[Dataset entries]
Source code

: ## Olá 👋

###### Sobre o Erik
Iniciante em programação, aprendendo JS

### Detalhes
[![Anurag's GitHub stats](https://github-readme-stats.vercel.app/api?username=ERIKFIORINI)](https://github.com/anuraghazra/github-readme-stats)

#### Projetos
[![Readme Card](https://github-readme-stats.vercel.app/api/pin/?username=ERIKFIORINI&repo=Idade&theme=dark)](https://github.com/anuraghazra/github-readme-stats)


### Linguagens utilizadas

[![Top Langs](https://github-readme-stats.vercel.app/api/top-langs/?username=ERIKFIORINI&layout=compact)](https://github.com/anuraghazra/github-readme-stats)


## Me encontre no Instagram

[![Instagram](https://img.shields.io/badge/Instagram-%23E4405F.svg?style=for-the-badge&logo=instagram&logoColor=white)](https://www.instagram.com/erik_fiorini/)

→ **Problem to work on**: Search the records above for the string "github". Report each line that has it.

→ **Response area**:
[![Anurag's GitHub stats](https://github-readme-stats.vercel.app/api?username=ERIKFIORINI)](https://github.com/anuraghazra/github-readme-stats)
[![Readme Card](https://github-readme-stats.vercel.app/api/pin/?username=ERIKFIORINI&repo=Idade&theme=dark)](https://github.com/anuraghazra/github-readme-stats)
[![Top Langs](https://github-readme-stats.vercel.app/api/top-langs/?username=ERIKFIORINI&layout=compact)](https://github.com/anuraghazra/github-readme-stats)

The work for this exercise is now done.